Al giorno d’oggi è diventato sempre più importante produrre energia da fonti rinnovabili. Si tratta di una produzione che ha un costo maggiore ma gli investimenti saranno poi ampiamente ripagati in futuro. Per questo anche Cividac, azienda leader nel settore della caldareria, da più di 30 anni impegnata nel mercato della lavorazione dell’acciaio inossidabile, utilizzato nel settore industriale, chimico, petrolchimico ed alimentare, ha deciso di fare una scelta strategica e di puntare sulla realizzazione di impianti Per Biomassa e Trattamento dei Rifiuti. Alla produzione di singole componenti, si aggiungerà quindi quella di impianti finiti.

Per combattere efficacemente i cambiamenti climatici e grazie a una esponenziale crescita dell’avanzamento tecnologico, ci si rivolge, nei più svariati settori, sempre di più alle energie rinnovabili. Uno dei settori in più fervente attività è quello degli impianti a biomasse di biogas e di trattamento rifiuti. I processi termo-chimici che portano alla trasformazione dei composti organici fino alla produzione di energia elettrica sono numerosi. Il più semplice è quello della combustione, quelli più all’avanguardia sono i processi di gassificazione e pirolisi.

COS’E’ LA PIROLISI

La Pirolisi, spesso chiamata anche Piroscissione, è un particolare processo per la decomposizione termochimica di materiali di natura organica che avviene in assenza dell’agente ossidante (ossigeno). Tale processo avviene essenzialmente fornendo del calore al materiale da trattare, in modo da fornire l’energia necessaria per rompere le molecole complesse e trasformarle in molecole meno complesse. Praticamente, detto in parole molto semplici ma efficaci, la pirolisi riproduce in brevissimo tempo un processo che in natura richiede migliaia di anni, ovvero la trasformazione irreversibile di materiale organico in combustibili fossili.

I COMBUSTIBILI CHE SI OTTENGONO

A seconda della quantità di energia termica applicata, e dalla temperatura finale raggiunta, si avranno diversi tipi di combustibili in forma solida, liquida e gassosa, come biochar, biocarburanti, e gas come metano, idrogeno, monossido e biossido di carbonio (anidride carbonica). Le tecnologie di pirolisi si differenziano sulla base del tempo di processo (da alcune ore a pochi secondi) e della temperatura di esercizio.  A basse temperature (fino a 450°C), la pirolisi produrrà principalmente biochar e carbonella, mentre le temperature elevate (sopra gli 800°C) avranno come risultato la produzione di residui gassosi, mentre a temperature intermedie si avranno principalmente i TAR (Oli).

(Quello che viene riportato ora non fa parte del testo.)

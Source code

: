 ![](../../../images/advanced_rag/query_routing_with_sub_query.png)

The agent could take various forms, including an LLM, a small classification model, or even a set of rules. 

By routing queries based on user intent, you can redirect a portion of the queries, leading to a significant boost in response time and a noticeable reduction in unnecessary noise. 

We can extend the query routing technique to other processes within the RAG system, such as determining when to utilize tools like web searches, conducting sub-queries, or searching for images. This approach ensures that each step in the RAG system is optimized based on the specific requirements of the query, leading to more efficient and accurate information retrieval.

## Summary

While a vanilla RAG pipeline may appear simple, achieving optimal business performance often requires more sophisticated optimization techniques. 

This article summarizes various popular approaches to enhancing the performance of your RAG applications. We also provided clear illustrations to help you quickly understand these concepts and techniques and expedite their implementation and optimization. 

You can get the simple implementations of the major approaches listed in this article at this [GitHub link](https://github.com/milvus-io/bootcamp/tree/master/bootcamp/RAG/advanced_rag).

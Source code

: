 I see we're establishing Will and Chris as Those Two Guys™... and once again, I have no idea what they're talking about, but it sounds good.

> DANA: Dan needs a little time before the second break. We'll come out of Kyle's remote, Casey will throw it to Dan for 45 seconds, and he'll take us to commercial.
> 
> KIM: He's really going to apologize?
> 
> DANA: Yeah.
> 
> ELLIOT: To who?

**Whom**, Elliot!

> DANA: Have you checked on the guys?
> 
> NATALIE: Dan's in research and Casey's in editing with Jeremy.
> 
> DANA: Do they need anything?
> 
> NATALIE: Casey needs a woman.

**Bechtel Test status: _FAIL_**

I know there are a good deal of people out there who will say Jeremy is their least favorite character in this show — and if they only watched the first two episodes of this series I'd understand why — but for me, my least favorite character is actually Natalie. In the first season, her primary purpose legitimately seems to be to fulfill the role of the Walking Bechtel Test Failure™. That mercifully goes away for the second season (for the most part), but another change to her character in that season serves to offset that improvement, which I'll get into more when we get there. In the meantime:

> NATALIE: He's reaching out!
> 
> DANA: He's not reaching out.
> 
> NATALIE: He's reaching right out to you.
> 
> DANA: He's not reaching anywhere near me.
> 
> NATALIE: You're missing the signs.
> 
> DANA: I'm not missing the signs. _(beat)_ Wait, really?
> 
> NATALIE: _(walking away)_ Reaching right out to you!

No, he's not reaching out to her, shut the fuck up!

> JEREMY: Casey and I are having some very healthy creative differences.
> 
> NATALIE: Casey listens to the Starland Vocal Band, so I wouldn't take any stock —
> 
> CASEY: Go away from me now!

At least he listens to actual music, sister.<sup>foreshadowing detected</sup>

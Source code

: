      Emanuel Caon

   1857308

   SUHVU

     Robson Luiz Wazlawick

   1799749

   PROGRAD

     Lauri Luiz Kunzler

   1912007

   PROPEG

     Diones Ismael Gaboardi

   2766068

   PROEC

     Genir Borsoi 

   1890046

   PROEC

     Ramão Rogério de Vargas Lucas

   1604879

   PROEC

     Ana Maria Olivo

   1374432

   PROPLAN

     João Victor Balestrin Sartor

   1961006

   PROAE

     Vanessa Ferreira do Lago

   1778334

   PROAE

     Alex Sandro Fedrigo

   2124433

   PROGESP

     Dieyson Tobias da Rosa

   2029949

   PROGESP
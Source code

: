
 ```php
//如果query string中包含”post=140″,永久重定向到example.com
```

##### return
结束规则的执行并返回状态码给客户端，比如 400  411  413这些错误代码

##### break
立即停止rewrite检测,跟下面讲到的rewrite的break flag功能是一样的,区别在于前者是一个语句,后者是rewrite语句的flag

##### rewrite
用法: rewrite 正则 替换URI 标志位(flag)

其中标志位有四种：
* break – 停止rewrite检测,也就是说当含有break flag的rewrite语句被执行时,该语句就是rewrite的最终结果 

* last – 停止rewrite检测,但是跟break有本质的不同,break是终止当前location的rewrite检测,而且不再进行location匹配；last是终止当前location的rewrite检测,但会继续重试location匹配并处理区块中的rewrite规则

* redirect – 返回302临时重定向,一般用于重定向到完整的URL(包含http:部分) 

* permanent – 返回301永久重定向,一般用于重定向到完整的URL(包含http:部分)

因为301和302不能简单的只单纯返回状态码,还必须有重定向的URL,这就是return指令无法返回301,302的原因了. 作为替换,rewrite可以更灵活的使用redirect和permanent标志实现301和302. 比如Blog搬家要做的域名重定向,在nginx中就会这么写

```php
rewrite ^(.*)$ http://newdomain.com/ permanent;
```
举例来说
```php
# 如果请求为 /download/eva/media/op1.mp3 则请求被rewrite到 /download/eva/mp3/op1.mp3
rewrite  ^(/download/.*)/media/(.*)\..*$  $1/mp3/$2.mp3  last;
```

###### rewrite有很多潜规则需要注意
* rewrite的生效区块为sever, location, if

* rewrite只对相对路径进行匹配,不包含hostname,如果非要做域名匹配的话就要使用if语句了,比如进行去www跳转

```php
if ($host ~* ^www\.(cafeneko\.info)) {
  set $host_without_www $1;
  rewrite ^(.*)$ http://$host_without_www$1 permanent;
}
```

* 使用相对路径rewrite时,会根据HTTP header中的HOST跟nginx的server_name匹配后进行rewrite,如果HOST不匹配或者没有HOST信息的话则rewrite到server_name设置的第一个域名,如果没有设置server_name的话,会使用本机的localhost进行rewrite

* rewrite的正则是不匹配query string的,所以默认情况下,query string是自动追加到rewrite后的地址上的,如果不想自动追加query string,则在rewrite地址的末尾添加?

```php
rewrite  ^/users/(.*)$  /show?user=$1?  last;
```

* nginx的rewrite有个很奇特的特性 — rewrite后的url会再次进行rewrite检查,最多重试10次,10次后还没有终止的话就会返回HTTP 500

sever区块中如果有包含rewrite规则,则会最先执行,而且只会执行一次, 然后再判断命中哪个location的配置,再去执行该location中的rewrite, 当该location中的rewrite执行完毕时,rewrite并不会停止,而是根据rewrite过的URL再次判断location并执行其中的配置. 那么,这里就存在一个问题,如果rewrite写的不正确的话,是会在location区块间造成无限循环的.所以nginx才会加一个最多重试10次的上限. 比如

Mentre entrambi i materiali solidi derivanti dal processo di decomposizione, la carbonella e il biochar hanno utilizzi molto diversi. La carbonella viene usata come combustibile domestico, il biochar invece, caratterizzato da elevata porosità, ritrova il suo maggior impiego in agricoltura sostenibile e conservativa. Applicato al suolo infatti è un potente ammendante. La sua alta porosità aumenta la ritenzione idrica e quella degli elementi nutritivi che rimangono più a lungo disponibili per le piante; migliora inoltre la struttura del terreno e le sue proprietà meccaniche. Un’ulteriore proprietà del carbone vegetale è quello di assorbire e trattenere inquinanti persistenti e cancerogeni con la conseguente potenzialità di utilizzare il biochar quale prodotto per interventi di ripristino ambientale. Altro vantaggio nell’uso del biochar è il cosiddetto sequestro di CO2 (carbon sequestration) mediante il quale l’anidride carbonica viene accumulata nel terreno invece che essere liberata nell’atmosfera.

I VANTAGGI

A differenza dei sistemi a combustione la pirolisi valorizza la biomassa annullando le emissioni di particolato sottile, sequestrando carbonio nel biochar e quindi riducendo la concentrazione di gas serra in atmosfera.